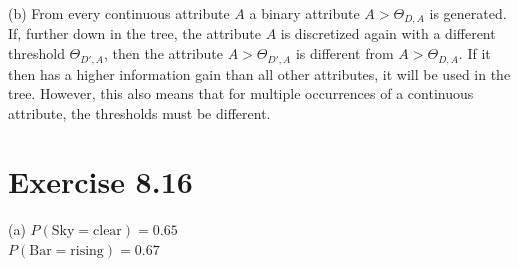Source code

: \documentclass[10pt]{book}
\begin{document}
(b) From every continuous attribute $A$ a binary attribute $A > \Theta_{D, A}$ is generated. If, further down in the tree, the attribute $A$ is discretized again with a different threshold $\Theta_{D', A}$, then the attribute $A > \Theta_{D', A}$ is different from $A > \Theta_{D, A}$. If it then has a higher information gain than all other attributes, it will be used in the tree. However, this also means that for multiple occurrences of a continuous attribute, the thresholds must be different.

\section{Exercise 8.16}
(a) $P(\text{Sky}=\text{clear}) = 0.65$\\
$P(\text{Bar}=\text{rising}) = 0.67$
\end{document}
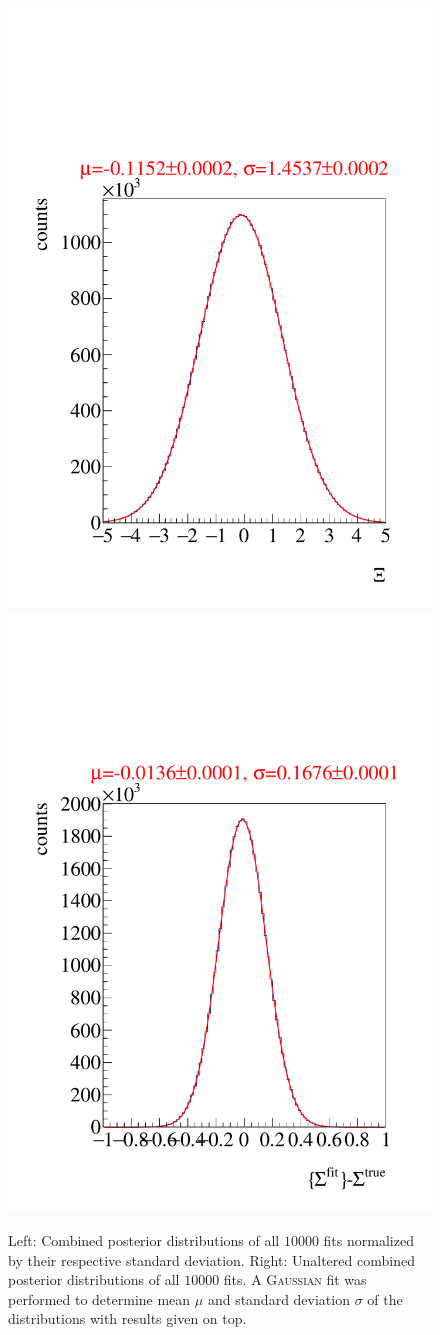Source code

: \begin{figure}[htbp]
	\centering
	\includegraphics[width=.49\linewidth]{../bayes/toyMC/plots/combined_post_add.pdf}
	\includegraphics[width=.49\linewidth]{../bayes/toyMC/plots/combined_post_add_raw.pdf}
	\caption{Left: Combined posterior distributions of all $10000$ fits normalized by their respective standard deviation. Right: Unaltered combined posterior distributions of all $10000$ fits. A \textsc{Gaussian} fit was performed to determine mean $\mu$ and standard deviation $\sigma$ of the distributions with results given on top.}
	\label{fig:toymcpost}
\end{figure}
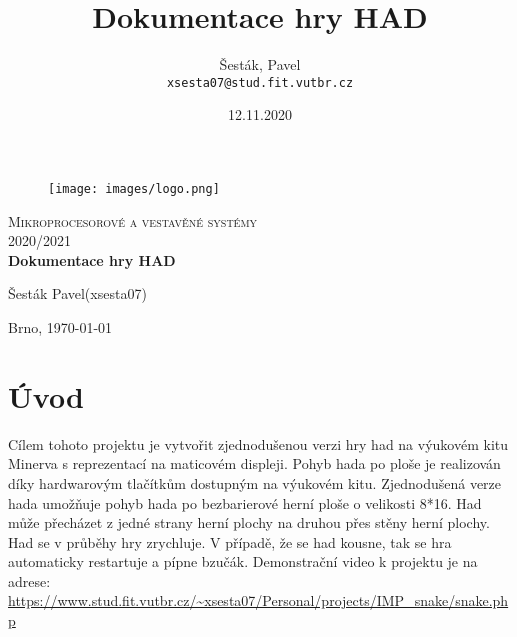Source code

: \documentclass[12pt,english]{article}
\author{
  Šesták, Pavel\\
  \texttt{xsesta07@stud.fit.vutbr.cz}
}
\title{Dokumentace hry HAD}
\date{12.11.2020}
\begin{document}
  \begin{titlepage}
		\begin{center}

			\begin{figure}
				\center\texttt{[image: images/logo.png]}
			\end{figure}

			\vspace{3cm}

			\textsc{\LARGE Mikroprocesorové a vestavěné systémy } \\[0.5cm]
			\textsc{\LARGE 2020/2021} \\[3.5cm]

			\textbf{\LARGE Dokumentace hry HAD} \\
			\vspace{3cm}
		    \vspace{3cm}
		    
		    {\Large Šesták Pavel(xsesta07)} \\[0.5cm]
		    
			
			\vspace{3cm}
                
		    \textsc{}{\LARGE Brno, \today}

		\end{center}
	\end{titlepage}
\begin{center}
	\tableofcontents %
	\clearpage %
\end{center}

\section{Úvod}
Cílem tohoto projektu je vytvořit zjednodušenou verzi hry had na výukovém kitu Minerva s reprezentací na maticovém displeji. Pohyb hada po ploše je realizován díky hardwarovým tlačítkům dostupným na výukovém kitu. Zjednodušená verze hada umožňuje pohyb hada po bezbarierové herní ploše o velikosti 8*16. Had může přecházet z jedné strany herní plochy na druhou přes stěny herní plochy. Had se v průběhy hry zrychluje. V případě, že se had kousne, tak se hra automaticky restartuje a pípne bzučák.
Demonstrační video k projektu je na adrese: \url{https://www.stud.fit.vutbr.cz/~xsesta07/Personal/projects/IMP\_snake/snake.php}
\end{document}
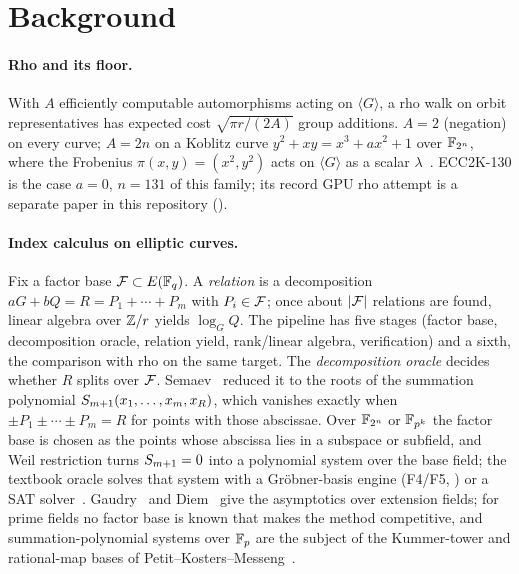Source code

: \section{Background}\label{sec:background}

\paragraph{Rho and its floor.} With $A$ efficiently computable
automorphisms acting on $\langle G\rangle$, a rho walk on orbit
representatives has expected cost $\sqrt{\pi r/(2A)}$ group additions.
$A=2$ (negation) on every curve; $A=2n$ on a Koblitz curve
$y^2+xy=x^3+ax^2+1$ over $\FF_{2^n}$, where the Frobenius
$\pi(x,y)=(x^2,y^2)$ acts on $\langle G\rangle$ as a scalar
$\lambda$~\cite{wiener1998,gallant2000}. ECC2K-130 is the case $a=0$,
$n=131$ of this family; its record GPU rho attempt is a separate paper in
this repository ().

\paragraph{Index calculus on elliptic curves.} Fix a factor base
$\Fb\subset E(\FF_q)$. A \emph{relation} is a decomposition
$aG+bQ=R=P_1+\cdots+P_m$ with $P_i\in\Fb$; once about $\abs{\Fb}$ relations
are found, linear algebra over $\ZZ/r$ yields $\log_G Q$. The pipeline has
five stages (factor base, decomposition oracle, relation yield, rank/linear
algebra, verification) and a sixth, the comparison with rho on the same
target. The \emph{decomposition oracle} decides whether $R$ splits over
$\Fb$. Semaev~\cite{semaev2004} reduced it to the roots of the summation
polynomial $\Sem{m+1}(x_1,\ldots,x_m,x_R)$, which vanishes exactly when
$\pm P_1\pm\cdots\pm P_m=R$ for points with those abscissae. Over
$\FF_{2^n}$ or $\FF_{p^k}$ the factor base is chosen as the points whose
abscissa lies in a subspace or subfield, and Weil restriction turns
$\Sem{m+1}=0$ into a polynomial system over the base field; the textbook
oracle solves that system with a Gr\"obner-basis engine (F4/F5,
\cite{faugere1999,faugere2002}) or a SAT solver~\cite{trimoska2020}.
Gaudry~\cite{gaudry2009} and Diem~\cite{diem2011} give the asymptotics
over extension fields; for prime fields no factor base is known that makes
the method competitive, and summation-polynomial systems over $\FF_p$ are
the subject of the Kummer-tower and rational-map bases of
Petit--Kosters--Messeng~\cite{pkm2016}.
============
Gather every line from the entries above where the word "polynomial" appears, and copy them.

polynomial $\Sem{m+1}(x_1,\ldots,x_m,x_R)$, which vanishes exactly when
$\Sem{m+1}=0$ into a polynomial system over the base field; the textbook
the method competitive, and summation-polynomial systems over $\FF_p$ are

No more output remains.